_Work task_
Up to and including the line with "manage your Networks", please set down the entries below exactly, starting from the first line.

_Excerpted records_
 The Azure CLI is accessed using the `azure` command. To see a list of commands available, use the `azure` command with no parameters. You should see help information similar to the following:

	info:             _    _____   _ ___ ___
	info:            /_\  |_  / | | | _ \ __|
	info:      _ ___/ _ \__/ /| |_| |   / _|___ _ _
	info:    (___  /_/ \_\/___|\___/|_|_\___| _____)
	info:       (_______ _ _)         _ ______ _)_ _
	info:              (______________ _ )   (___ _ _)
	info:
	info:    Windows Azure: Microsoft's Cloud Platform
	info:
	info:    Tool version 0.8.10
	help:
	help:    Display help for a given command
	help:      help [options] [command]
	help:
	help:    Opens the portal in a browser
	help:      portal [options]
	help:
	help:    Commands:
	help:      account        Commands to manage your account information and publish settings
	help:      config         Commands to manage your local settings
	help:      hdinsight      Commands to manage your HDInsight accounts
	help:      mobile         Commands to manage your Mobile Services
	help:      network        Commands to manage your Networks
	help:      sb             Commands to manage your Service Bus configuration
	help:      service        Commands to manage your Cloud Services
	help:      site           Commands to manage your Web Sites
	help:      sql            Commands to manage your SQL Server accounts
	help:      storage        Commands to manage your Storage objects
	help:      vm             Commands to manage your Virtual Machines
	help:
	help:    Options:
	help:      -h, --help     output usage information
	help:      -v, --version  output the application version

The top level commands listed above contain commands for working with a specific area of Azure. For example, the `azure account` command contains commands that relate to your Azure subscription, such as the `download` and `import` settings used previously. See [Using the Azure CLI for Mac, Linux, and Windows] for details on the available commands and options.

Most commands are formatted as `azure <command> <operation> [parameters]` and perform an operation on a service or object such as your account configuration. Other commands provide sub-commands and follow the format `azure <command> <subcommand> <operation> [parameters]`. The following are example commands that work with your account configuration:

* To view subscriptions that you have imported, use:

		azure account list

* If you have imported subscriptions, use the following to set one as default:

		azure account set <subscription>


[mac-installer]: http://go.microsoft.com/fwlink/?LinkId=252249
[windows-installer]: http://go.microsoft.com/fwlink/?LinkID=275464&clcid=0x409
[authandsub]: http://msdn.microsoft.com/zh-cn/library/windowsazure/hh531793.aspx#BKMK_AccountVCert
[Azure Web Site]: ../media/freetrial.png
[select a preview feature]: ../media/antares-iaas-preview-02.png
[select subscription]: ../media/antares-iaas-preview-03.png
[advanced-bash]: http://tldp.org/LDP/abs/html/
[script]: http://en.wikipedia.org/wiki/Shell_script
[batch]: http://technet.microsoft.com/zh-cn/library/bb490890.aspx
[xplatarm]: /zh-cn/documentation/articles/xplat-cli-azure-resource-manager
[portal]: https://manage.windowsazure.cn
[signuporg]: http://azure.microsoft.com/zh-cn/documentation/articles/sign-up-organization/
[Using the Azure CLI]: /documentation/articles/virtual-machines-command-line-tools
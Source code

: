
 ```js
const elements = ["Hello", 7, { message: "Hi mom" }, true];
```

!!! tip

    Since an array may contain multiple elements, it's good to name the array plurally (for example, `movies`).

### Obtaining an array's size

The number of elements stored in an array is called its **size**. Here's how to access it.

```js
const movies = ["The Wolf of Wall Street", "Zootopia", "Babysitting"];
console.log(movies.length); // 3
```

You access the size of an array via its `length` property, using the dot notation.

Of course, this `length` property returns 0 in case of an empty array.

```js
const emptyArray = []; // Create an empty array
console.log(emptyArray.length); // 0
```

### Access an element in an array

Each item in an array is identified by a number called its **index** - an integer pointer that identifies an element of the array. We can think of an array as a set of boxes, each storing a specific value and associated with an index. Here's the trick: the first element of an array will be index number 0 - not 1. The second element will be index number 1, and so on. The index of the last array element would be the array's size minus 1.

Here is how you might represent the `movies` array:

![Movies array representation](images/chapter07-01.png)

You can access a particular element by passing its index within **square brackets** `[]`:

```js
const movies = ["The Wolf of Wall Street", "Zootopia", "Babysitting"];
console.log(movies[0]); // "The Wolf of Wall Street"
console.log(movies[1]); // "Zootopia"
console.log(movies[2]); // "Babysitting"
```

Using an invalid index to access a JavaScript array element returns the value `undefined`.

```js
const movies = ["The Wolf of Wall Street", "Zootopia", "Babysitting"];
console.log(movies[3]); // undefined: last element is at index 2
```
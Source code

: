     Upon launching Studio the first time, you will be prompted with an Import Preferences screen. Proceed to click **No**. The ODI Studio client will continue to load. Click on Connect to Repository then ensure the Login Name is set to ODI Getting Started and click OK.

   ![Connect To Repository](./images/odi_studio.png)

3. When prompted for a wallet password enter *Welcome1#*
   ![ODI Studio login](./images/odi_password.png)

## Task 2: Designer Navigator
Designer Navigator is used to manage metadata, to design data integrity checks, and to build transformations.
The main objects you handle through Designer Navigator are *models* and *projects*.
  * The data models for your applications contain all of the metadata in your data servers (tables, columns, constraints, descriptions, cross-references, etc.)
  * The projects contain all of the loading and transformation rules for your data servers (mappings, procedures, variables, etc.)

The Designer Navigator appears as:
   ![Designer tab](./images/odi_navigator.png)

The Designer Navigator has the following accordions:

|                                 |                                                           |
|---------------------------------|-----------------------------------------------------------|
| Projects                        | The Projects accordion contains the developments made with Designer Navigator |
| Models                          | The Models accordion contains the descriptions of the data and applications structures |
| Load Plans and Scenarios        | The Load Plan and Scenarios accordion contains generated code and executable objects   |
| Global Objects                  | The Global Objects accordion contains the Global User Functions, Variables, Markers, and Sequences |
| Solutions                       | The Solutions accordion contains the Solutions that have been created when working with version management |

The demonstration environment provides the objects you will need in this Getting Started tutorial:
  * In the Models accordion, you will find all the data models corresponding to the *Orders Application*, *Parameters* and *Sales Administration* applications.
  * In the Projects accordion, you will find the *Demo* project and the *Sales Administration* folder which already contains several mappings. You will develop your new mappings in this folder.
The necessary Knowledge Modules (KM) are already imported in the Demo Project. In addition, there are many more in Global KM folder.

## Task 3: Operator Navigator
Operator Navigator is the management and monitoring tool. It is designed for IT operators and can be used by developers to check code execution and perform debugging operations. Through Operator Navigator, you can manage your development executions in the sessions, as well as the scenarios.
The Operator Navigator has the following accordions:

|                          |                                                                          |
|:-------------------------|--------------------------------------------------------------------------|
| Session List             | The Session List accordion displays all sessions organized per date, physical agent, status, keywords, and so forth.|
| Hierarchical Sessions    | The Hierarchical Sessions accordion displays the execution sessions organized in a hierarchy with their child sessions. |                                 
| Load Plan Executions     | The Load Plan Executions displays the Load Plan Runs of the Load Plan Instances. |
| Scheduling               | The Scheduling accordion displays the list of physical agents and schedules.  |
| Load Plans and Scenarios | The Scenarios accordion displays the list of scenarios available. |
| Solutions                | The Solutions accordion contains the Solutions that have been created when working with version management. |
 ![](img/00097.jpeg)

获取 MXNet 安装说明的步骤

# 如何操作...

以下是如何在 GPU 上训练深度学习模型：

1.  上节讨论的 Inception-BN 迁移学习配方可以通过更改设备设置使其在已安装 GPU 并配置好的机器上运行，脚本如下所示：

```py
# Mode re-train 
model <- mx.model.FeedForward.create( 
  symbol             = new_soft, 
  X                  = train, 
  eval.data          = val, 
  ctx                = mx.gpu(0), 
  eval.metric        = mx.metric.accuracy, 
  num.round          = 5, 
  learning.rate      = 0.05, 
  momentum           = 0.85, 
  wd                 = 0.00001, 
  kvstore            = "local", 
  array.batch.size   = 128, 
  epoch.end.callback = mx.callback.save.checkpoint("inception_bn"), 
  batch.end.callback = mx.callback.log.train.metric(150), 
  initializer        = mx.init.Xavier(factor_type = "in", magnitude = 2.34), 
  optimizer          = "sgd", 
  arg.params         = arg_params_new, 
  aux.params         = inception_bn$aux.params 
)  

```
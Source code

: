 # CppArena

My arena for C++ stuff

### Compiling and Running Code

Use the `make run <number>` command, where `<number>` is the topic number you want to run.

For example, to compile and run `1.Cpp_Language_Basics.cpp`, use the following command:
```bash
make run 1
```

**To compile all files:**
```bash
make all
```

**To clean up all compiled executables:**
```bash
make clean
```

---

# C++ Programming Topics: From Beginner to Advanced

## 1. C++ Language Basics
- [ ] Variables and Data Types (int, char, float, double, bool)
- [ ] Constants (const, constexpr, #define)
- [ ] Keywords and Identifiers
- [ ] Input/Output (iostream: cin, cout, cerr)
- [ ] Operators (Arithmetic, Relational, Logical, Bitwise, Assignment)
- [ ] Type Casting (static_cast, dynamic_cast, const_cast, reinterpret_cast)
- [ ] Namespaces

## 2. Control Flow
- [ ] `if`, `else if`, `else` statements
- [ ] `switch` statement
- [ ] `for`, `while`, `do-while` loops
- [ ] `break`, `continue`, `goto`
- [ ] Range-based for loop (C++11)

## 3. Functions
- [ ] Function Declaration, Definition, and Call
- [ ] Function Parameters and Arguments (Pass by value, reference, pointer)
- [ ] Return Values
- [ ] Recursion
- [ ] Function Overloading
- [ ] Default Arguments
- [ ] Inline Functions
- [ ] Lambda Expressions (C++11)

_Result of this exercise_
 The Azure CLI is accessed using the `azure` command. To see a list of commands available, use the `azure` command with no parameters. You should see help information similar to the following:

	info:             _    _____   _ ___ ___
	info:            /_\  |_  / | | | _ \ __|
	info:      _ ___/ _ \__/ /| |_| |   / _|___ _ _
	info:    (___  /_/ \_\/___|\___/|_|_\___| _____)
	info:       (_______ _ _)         _ ______ _)_ _
	info:              (______________ _ )   (___ _ _)
	info:
	info:    Windows Azure: Microsoft's Cloud Platform
	info:
	info:    Tool version 0.8.10
	help:
	help:    Display help for a given command
	help:      help [options] [command]
	help:
	help:    Opens the portal in a browser
	help:      portal [options]
	help:
	help:    Commands:
	help:      account        Commands to manage your account information and publish settings
	help:      config         Commands to manage your local settings
	help:      hdinsight      Commands to manage your HDInsight accounts
	help:      mobile         Commands to manage your Mobile Services
	help:      network        Commands to manage your Networks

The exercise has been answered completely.